Some stories not reported

During the 10 years it was my pleasure to hold the title of publisher of the Marshall News Messenger, I learned a lot about the power a community newspaper has … and, hopefully, how to use that power to create an atmosphere of positive change within the area the paper serves.

Emails and phone calls from old friends and acquaintances have flooded my brainpan with memory deposits.

I remember:

-- The time a man called and threatened to beat me up because we ran a photo of his dog being operated on down at John Allred’s Veterinary Place (or whatever one of those things where vets work are called). The story was part of a series spotlighting high school students who worked after school.

The man said his friends were making fun of him. “How’d they know it was your dog?” Well, the man said, “I told them.”

He was serious about the “beating me up” part and was stopped just short of the News Messenger door by Marshall police officers. He was carrying a baseball bat. “How’d you guys know I was coming down here?” he asked. I’m sure I grinned when I said, “I told them.”

-- A local businessman pulled his weekly ad over an editorial I computered. Two days after the paper came out without his ad, he showed up by office door with a piece of paper and asked me to sign it. It authorized me to never, ever, under any circumstances, allow him to drop his ad again.

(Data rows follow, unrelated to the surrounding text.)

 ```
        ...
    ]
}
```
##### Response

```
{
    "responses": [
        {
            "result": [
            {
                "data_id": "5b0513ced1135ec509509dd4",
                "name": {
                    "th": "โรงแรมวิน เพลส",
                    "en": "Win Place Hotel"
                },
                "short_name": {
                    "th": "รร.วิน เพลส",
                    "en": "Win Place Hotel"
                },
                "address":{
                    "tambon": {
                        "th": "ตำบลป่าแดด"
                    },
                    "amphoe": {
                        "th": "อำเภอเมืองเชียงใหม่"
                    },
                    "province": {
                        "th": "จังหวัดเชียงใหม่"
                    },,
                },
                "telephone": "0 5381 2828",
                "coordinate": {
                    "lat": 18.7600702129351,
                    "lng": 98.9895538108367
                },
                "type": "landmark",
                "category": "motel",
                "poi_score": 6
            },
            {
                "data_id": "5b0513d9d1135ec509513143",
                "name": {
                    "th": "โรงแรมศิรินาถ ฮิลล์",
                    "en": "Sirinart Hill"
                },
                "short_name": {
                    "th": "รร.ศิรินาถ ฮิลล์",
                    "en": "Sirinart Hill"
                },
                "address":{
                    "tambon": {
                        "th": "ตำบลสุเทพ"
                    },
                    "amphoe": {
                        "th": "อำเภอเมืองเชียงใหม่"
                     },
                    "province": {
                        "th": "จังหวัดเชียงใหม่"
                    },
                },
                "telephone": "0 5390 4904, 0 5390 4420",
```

Seems leaving the ad out of the Messenger had cost him more than $10,000 in sales that week.

I signed the paper and tried hard not to gloat.

-- A local political activist took umbrage at a column about something or other and cancelled her subscription. We had a policy then that anyone who quit the paper because of anything I had written had to talk to me before we initiated the cancellation request. The woman refused to talk to me.

I went home, put on my tux (yes, I owned one to wear to Marshall’s Debutante Ball once a year), put that day’s edition of the paper on a faux silver tray and deliver it to her house. She opened the door, sent me to Hell with a look, and said: “I’ll keep taking the paper. Now get off my porch.”

-- A late night phone call woke me up and the caller informed me that “Every day the News Messenger lies. Every single day!”

After fumbling words around a bit, the man said that the courthouse drawing on the front page
of the paper has “a Texas and American” flag flying over the dome. “There ain’t no flags up
there. You’re lying.”

Oh, they’re up there. Been up there for years, I said, before I hung up.

Oh, almost forgot: I asked him what he had been drinking. He said it was “None of your
$%^*& business.” I checked the police log the next day and apparently he didn’t get picked up
going up to check on the flags that weren’t there.

-- We had a sheriff back in the ‘80s that was, well, volatile. There was a report he had shot a tire on his wife’s car after a family disturbance. I didn’t feel comfortable sending our police reporter over to talk to him so I just asked him pointblank in the courthouse hallway (lots and lots of witnesses), if had, indeed, shot a tire on his wife’s car.

“That’s a #&%* lie,” he said, giving me a look that would freeze steel. “I shot two of them, the front ones.”

Politicians that tell the truth are few and far between.